Gracias pero es que no estaba en una frase, es un título.


----------



## Dudu678

myriam monterde said:


> Gracias pero es que no estaba en una frase, es un título.





myriam monterde said:


> Hola, te cuento es una frase


Perdona, se conoce que te he interpretado mal .


----------



## muycuriosa

Hola Myriam:

    Que sea una frase o un título, de todas formas estoy de acuerdo con Dudu que 'Der Weg zur Nachhaltigkeit' es una buena traducción.
La única cosa que me parecería posible también es 'Auf dem Weg zur Nachhaltigkeit', pero casi sería un uso estilístico porque en general usamos 'auf dem Weg zu / nach ...' con un lugar, algo concreto. 
Lo que en mi opinión no se puede decir es 'Unterwegs zur ...'. Es demasiado concreto. 

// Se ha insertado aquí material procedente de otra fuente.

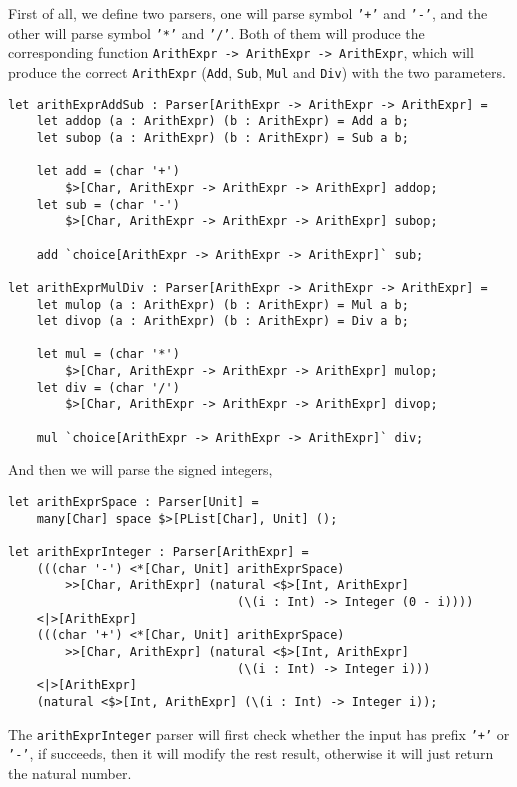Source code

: First of all, we define two parsers, one will parse symbol \texttt{'+'} and \texttt{'-'}, and the other will parse symbol \texttt{'*'} and \texttt{'/'}. Both of them will produce the corresponding function \texttt{ArithExpr -> ArithExpr -> ArithExpr}, which will produce the correct \texttt{ArithExpr} (\texttt{Add}, \texttt{Sub}, \texttt{Mul} and \texttt{Div}) with the two parameters.

\begin{lstlisting}
let arithExprAddSub : Parser[ArithExpr -> ArithExpr -> ArithExpr] =
    let addop (a : ArithExpr) (b : ArithExpr) = Add a b;
    let subop (a : ArithExpr) (b : ArithExpr) = Sub a b;

    let add = (char '+')
        $>[Char, ArithExpr -> ArithExpr -> ArithExpr] addop;
    let sub = (char '-')
        $>[Char, ArithExpr -> ArithExpr -> ArithExpr] subop;

    add `choice[ArithExpr -> ArithExpr -> ArithExpr]` sub;

let arithExprMulDiv : Parser[ArithExpr -> ArithExpr -> ArithExpr] =
    let mulop (a : ArithExpr) (b : ArithExpr) = Mul a b;
    let divop (a : ArithExpr) (b : ArithExpr) = Div a b;

    let mul = (char '*')
        $>[Char, ArithExpr -> ArithExpr -> ArithExpr] mulop;
    let div = (char '/')
        $>[Char, ArithExpr -> ArithExpr -> ArithExpr] divop;

    mul `choice[ArithExpr -> ArithExpr -> ArithExpr]` div;
\end{lstlisting}

And then we will parse the signed integers,

\begin{lstlisting}
let arithExprSpace : Parser[Unit] =
    many[Char] space $>[PList[Char], Unit] ();

let arithExprInteger : Parser[ArithExpr] =
    (((char '-') <*[Char, Unit] arithExprSpace)
        >>[Char, ArithExpr] (natural <$>[Int, ArithExpr]
                                (\(i : Int) -> Integer (0 - i))))
    <|>[ArithExpr]
    (((char '+') <*[Char, Unit] arithExprSpace)
        >>[Char, ArithExpr] (natural <$>[Int, ArithExpr]
                                (\(i : Int) -> Integer i)))
    <|>[ArithExpr]
    (natural <$>[Int, ArithExpr] (\(i : Int) -> Integer i));
\end{lstlisting}

The \texttt{arithExprInteger} parser will first check whether the input has prefix \texttt{'+'} or \texttt{'-'}, if succeeds, then it will modify the rest result, otherwise it will just return the natural number.

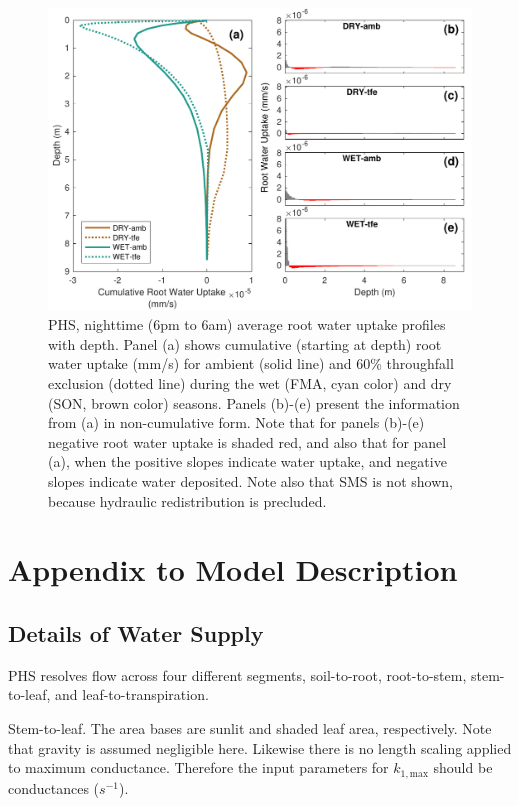 \documentclass[draft,linenumbers]{agujournal}
\begin{document}
    \begin{figure}[h]
     \centering
     \includegraphics[width=30pc]{../figs2/fig10.pdf}
     \caption{PHS, nighttime (6pm to 6am) average root water uptake profiles with depth. 
     Panel (a) shows cumulative (starting at depth) root water uptake (mm/s) for ambient (solid line) and 60\% throughfall exclusion (dotted line)
     during the wet (FMA, cyan color) and dry (SON, brown color) seasons. 
     Panels (b)-(e) present the information from (a) in non-cumulative form. 
     Note that for panels (b)-(e) negative root water uptake is shaded red, and also that for panel (a), 
     when the positive slopes indicate water uptake, and negative slopes indicate water deposited.
     Note also that SMS is not shown, because hydraulic redistribution is precluded.}
     \label{fig10}
  \end{figure}
  \clearpage
  



\section{Appendix to Model Description}

\subsection{Details of Water Supply}

PHS resolves flow across four different segments, soil-to-root, root-to-stem, stem-to-leaf, and leaf-to-transpiration.

Stem-to-leaf. The area bases are sunlit and shaded leaf area, respectively. 
Note that gravity is assumed negligible here. 
Likewise there is no length scaling applied to maximum conductance. 
Therefore the input parameters for $k_{1,\text{max}}$ should be conductances ($s^{-1}$).
\end{document}
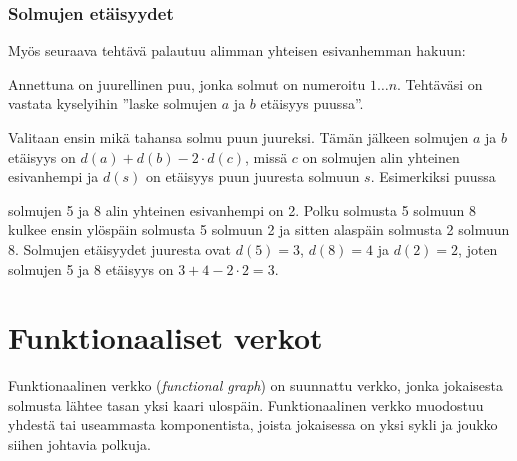 \subsubsection{Solmujen etäisyydet}

Myös seuraava tehtävä palautuu alimman yhteisen
esivanhemman hakuun:
\begin{task}
Annettuna on juurellinen puu, jonka solmut on numeroitu $1 \ldots n$.
Tehtäväsi on vastata kyselyihin
''laske solmujen $a$ ja $b$ etäisyys puussa''.
\end{task}

Valitaan ensin mikä tahansa
solmu puun juureksi.
Tämän jälkeen solmujen $a$ ja $b$
etäisyys on $d(a)+d(b)-2 \cdot d(c)$,
missä $c$ on solmujen alin yhteinen esivanhempi
ja $d(s)$ on etäisyys puun juuresta solmuun $s$.
Esimerkiksi puussa

\begin{center}
\end{center}

solmujen 5 ja 8 alin yhteinen esivanhempi on 2.
Polku solmusta 5 solmuun 8
kulkee ensin ylöspäin solmusta 5
solmuun 2 ja sitten alaspäin
solmusta 2 solmuun 8.
Solmujen etäisyydet juuresta ovat $d(5)=3$,
$d(8)=4$ ja $d(2)=2$,
joten solmujen 5 ja 8 etäisyys
on $3+4-2\cdot2=3$.

\section{Funktionaaliset verkot}

Funktionaalinen verkko (\textit{functional graph})
on suunnattu verkko, jonka jokaisesta solmusta lähtee
tasan yksi kaari ulospäin.
Funktionaalinen verkko muodostuu yhdestä tai
useammasta komponentista, joista jokaisessa
on yksi sykli ja joukko siihen johtavia polkuja.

Bueno, lo que nos queda con 'Der Weg zur Nachhaltigkeit' aunque hay de verdad un matiz que no está expresado.

Saludos,
   muycuriosa

P.D. ?Se puede decir 'lo que nos queda con ...'?


----------



## Aurin

Hay que saber de que se trata para traducirlo bien. He oído mucho hablar de las energías sostenibles.


----------



## Dudu678

Aurin said:


> Hay que saber de qu*é* se trata para traducirlo bien. He oído hablar *mucho* de las energías sostenibles.


Te he corregido tu español casi implecable para que brille de perfección .


----------



## Begonaf

pienso que "Auf dem Weg zu Nachhaltigkeit" es lo mas adecuado (no me critiqueis por los acentos que no puedo ponerlos, estoy en un ordenador no europeo), pero tambien podrias tener otras opciones de titulo como 
"Die Nachhaltigkeit is Auf dem Weg"


----------



## Aurin

Dudu678 said:


> Te he corregido tu español casi implecable para que brille de perfección .


 
Muchísimas gracias por tu corrección y el comentario tan poético.


----------



## Aurin

Begonaf said:


> pienso que "Auf dem Weg zu Nachhaltigkeit" es lo mas adecuado (no me critiqueis por los acentos que no puedo ponerlos, estoy en un ordenador no europeo), pero tambien podrias tener otras opciones de titulo como
> "Die Nachhaltigkeit ist auf dem Weg"


----------